──────── STUDY MATERIAL ────────

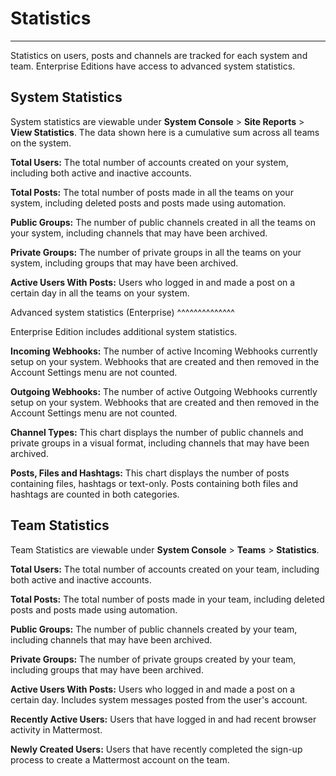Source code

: Statistics
================

----------------

Statistics on users, posts and channels are tracked for each system and
team. Enterprise Editions have access to advanced system statistics.

System Statistics
-----------------

System statistics are viewable under **System Console** > **Site
Reports** > **View Statistics**. The data shown here is a cumulative sum
across all teams on the system.

**Total Users:** The total number of accounts created on your system,
including both active and inactive accounts.

**Total Posts:** The total number of posts made in all the teams on your
system, including deleted posts and posts made using automation.

**Public Groups:** The number of public channels created in all the
teams on your system, including channels that may have been archived.

**Private Groups:** The number of private groups in all the teams on
your system, including groups that may have been archived.

**Active Users With Posts:** Users who logged in and made a post on a
certain day in all the teams on your system.

Advanced system statistics (Enterprise)
^^^^^^^^^^^^^^

Enterprise Edition includes additional system statistics.

**Incoming Webhooks:** The number of active Incoming Webhooks currently
setup on your system. Webhooks that are created and then removed in the
Account Settings menu are not counted.

**Outgoing Webhooks:** The number of active Outgoing Webhooks currently
setup on your system. Webhooks that are created and then removed in the
Account Settings menu are not counted.

**Channel Types:** This chart displays the number of public channels and
private groups in a visual format, including channels that may have been
archived.

**Posts, Files and Hashtags:** This chart displays the number of posts
containing files, hashtags or text-only. Posts containing both files and
hashtags are counted in both categories.

Team Statistics
---------------

Team Statistics are viewable under **System Console** > **Teams** >
**Statistics**.

**Total Users:** The total number of accounts created on your team,
including both active and inactive accounts.

**Total Posts:** The total number of posts made in your team, including
deleted posts and posts made using automation.

**Public Groups:** The number of public channels created by your team,
including channels that may have been archived.

**Private Groups:** The number of private groups created by your team,
including groups that may have been archived.

**Active Users With Posts:** Users who logged in and made a post on a
certain day. Includes system messages posted from the user's account.

**Recently Active Users:** Users that have logged in and had recent
browser activity in Mattermost.

**Newly Created Users:** Users that have recently completed the sign-up
process to create a Mattermost account on the team.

────────

▸ **TASK STATEMENT**:
Return every line above word for word, minus images.

▸ **SOLVED PROBLEM**:
Source code

: Statistics
================

----------------

Statistics on users, posts and channels are tracked for each system and
team. Enterprise Editions have access to advanced system statistics.

System Statistics
-----------------

System statistics are viewable under **System Console** > **Site
Reports** > **View Statistics**. The data shown here is a cumulative sum
across all teams on the system.

**Total Users:** The total number of accounts created on your system,
including both active and inactive accounts.

**Total Posts:** The total number of posts made in all the teams on your
system, including deleted posts and posts made using automation.

**Public Groups:** The number of public channels created in all the
teams on your system, including channels that may have been archived.

**Private Groups:** The number of private groups in all the teams on
your system, including groups that may have been archived.

**Active Users With Posts:** Users who logged in and made a post on a
certain day in all the teams on your system.

Advanced system statistics (Enterprise)
^^^^^^^^^^^^^^

Enterprise Edition includes additional system statistics.

**Incoming Webhooks:** The number of active Incoming Webhooks currently
setup on your system. Webhooks that are created and then removed in the
Account Settings menu are not counted.

**Outgoing Webhooks:** The number of active Outgoing Webhooks currently
setup on your system. Webhooks that are created and then removed in the
Account Settings menu are not counted.

**Channel Types:** This chart displays the number of public channels and
private groups in a visual format, including channels that may have been
archived.

**Posts, Files and Hashtags:** This chart displays the number of posts
containing files, hashtags or text-only. Posts containing both files and
hashtags are counted in both categories.

Team Statistics
---------------

Team Statistics are viewable under **System Console** > **Teams** >
**Statistics**.

**Total Users:** The total number of accounts created on your team,
including both active and inactive accounts.

**Total Posts:** The total number of posts made in your team, including
deleted posts and posts made using automation.

**Public Groups:** The number of public channels created by your team,
including channels that may have been archived.

**Private Groups:** The number of private groups created by your team,
including groups that may have been archived.

**Active Users With Posts:** Users who logged in and made a post on a
certain day. Includes system messages posted from the user's account.

**Recently Active Users:** Users that have logged in and had recent
browser activity in Mattermost.

**Newly Created Users:** Users that have recently completed the sign-up
process to create a Mattermost account on the team.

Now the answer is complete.